President Obama discussed with Israel’s president Wednesday a deal for more U.S. military aid, while the Israeli leader said his country is not waging war against Islam.

During his first meeting with Mr. Obama, Israeli President Reuven Rivlin made reference to the furor over anti-Muslim sentiment in the U.S. in the wake of last week’s Islamic State-inspired massacre in California.

“We have no war with Islam,” Mr. Rivlin told reporters during the Oval Office meeting. “We have war against those who are using ideas in order to create extremism and threats to the whole innocent people in the world.”

He told Mr. Obama, “We are very grateful to you about your declaration about the need to fight extremism, whatever and wherever it is.”

Mr.
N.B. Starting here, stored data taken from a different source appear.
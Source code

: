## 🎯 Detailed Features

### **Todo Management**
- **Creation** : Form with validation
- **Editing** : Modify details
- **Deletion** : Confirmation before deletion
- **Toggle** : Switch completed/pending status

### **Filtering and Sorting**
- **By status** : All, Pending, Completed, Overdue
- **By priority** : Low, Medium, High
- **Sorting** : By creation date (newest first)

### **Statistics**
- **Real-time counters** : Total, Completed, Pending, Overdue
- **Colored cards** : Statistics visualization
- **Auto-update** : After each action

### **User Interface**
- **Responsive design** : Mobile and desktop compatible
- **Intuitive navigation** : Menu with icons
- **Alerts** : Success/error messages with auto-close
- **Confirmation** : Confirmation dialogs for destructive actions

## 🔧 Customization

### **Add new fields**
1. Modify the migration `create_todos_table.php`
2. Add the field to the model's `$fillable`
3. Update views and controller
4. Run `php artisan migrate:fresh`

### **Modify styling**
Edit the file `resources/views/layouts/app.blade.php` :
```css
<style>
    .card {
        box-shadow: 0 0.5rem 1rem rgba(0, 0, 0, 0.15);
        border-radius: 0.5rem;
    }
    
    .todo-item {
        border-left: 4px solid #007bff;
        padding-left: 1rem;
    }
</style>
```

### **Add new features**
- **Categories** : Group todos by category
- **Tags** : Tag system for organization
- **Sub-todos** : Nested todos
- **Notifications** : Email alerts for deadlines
Obama said they discussed the Islamic State and “the challenges that we all face from terrorism [and] the challenges that we all face from instability in the Middle East.”
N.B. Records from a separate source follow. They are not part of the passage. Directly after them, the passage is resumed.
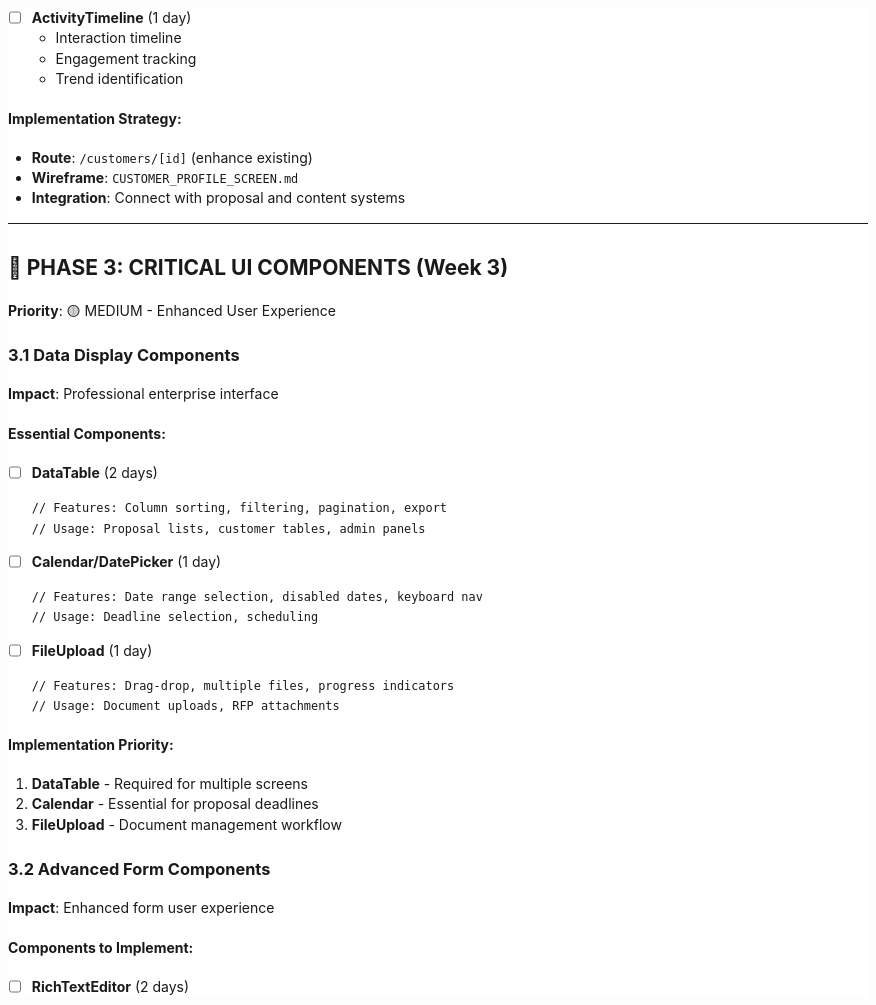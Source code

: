 - [ ] **ActivityTimeline** (1 day)
  - Interaction timeline
  - Engagement tracking
  - Trend identification

#### Implementation Strategy:

- **Route**: `/customers/[id]` (enhance existing)
- **Wireframe**: `CUSTOMER_PROFILE_SCREEN.md`
- **Integration**: Connect with proposal and content systems

---

## 🧩 PHASE 3: CRITICAL UI COMPONENTS (Week 3)

**Priority**: 🟡 MEDIUM - Enhanced User Experience

### 3.1 Data Display Components

**Impact**: Professional enterprise interface

#### Essential Components:

- [ ] **DataTable** (2 days)

  ```tsx
  // Features: Column sorting, filtering, pagination, export
  // Usage: Proposal lists, customer tables, admin panels
  ```

- [ ] **Calendar/DatePicker** (1 day)

  ```tsx
  // Features: Date range selection, disabled dates, keyboard nav
  // Usage: Deadline selection, scheduling
  ```

- [ ] **FileUpload** (1 day)
  ```tsx
  // Features: Drag-drop, multiple files, progress indicators
  // Usage: Document uploads, RFP attachments
  ```

#### Implementation Priority:

1. **DataTable** - Required for multiple screens
2. **Calendar** - Essential for proposal deadlines
3. **FileUpload** - Document management workflow

### 3.2 Advanced Form Components

**Impact**: Enhanced form user experience

#### Components to Implement:

- [ ] **RichTextEditor** (2 days)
Another agenda item was “ways in which we can be helpful in tamping down tensions between Israelis and Palestinians,” Mr. Obama said.

“I’ve been clear in condemning the violence that is recurring inside of Israel; the need for leaders like [Palestinian Authority] President [Mahmoud] Abbas to unequivocally condemn the violence that’s been taking place, the need to end incitement, but also the need for Israelis and Palestinians to find mechanisms in which to dialogue and arrive at peace,” Mr. Obama said. “And although, obviously, this is a time at which the prospects of serious peace may seem distant, it’s important that we continue to try.”

The two leaders discussed a pending 10-year package of increased U.S. military aid for Israel. Mr. Obama said the U.S. commitment to Israel’s security is “one of the most important principles of American foreign policy — one that is shared by Democrats and Republicans alike.”

Later, Mr. Rivlin joined Mr. Obama for a lighting of Hanukkah candles at a White House reception.